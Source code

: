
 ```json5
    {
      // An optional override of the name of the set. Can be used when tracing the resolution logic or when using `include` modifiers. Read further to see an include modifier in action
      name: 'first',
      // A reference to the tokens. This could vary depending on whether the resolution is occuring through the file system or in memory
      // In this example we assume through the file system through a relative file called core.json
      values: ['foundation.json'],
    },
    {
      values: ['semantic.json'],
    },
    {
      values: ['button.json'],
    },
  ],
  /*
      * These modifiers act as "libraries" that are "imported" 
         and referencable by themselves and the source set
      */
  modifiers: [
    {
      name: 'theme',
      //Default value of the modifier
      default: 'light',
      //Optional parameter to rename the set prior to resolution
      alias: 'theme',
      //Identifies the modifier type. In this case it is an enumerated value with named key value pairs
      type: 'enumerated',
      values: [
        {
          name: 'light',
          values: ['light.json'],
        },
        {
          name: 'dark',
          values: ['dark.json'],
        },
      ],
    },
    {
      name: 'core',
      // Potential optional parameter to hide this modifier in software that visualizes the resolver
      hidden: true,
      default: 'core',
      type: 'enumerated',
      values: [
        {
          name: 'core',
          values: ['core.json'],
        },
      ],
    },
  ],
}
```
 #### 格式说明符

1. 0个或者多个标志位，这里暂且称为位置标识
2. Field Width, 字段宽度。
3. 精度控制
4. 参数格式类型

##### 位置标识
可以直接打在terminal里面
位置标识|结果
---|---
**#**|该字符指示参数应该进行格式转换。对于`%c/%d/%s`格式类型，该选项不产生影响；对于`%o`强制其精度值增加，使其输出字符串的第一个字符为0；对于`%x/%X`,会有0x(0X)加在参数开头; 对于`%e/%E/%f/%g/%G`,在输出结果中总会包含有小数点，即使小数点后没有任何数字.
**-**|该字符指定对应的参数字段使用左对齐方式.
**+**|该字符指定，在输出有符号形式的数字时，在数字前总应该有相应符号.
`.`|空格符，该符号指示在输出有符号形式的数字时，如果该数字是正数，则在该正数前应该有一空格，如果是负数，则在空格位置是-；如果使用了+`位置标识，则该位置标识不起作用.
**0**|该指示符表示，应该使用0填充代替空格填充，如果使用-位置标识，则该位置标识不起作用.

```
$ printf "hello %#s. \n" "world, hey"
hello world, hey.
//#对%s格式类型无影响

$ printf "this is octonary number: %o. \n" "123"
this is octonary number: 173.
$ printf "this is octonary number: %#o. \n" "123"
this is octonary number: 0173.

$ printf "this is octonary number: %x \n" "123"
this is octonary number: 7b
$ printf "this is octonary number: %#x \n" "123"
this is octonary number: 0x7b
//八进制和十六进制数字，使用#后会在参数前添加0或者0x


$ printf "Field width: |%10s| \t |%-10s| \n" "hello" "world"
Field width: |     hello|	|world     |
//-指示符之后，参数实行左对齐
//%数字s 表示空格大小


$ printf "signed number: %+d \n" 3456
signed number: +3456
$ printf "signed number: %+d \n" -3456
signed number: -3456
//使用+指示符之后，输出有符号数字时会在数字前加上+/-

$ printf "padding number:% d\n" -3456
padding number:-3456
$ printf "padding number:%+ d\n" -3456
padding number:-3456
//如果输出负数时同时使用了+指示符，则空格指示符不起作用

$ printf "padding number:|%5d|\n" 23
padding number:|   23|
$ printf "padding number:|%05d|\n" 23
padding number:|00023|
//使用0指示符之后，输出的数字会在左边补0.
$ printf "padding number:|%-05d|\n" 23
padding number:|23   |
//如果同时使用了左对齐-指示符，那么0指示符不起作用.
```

______

-- Description of the task --
Your answer should be a single number: how many lines of the listing hold the string "Field".

-- Exercise output --
3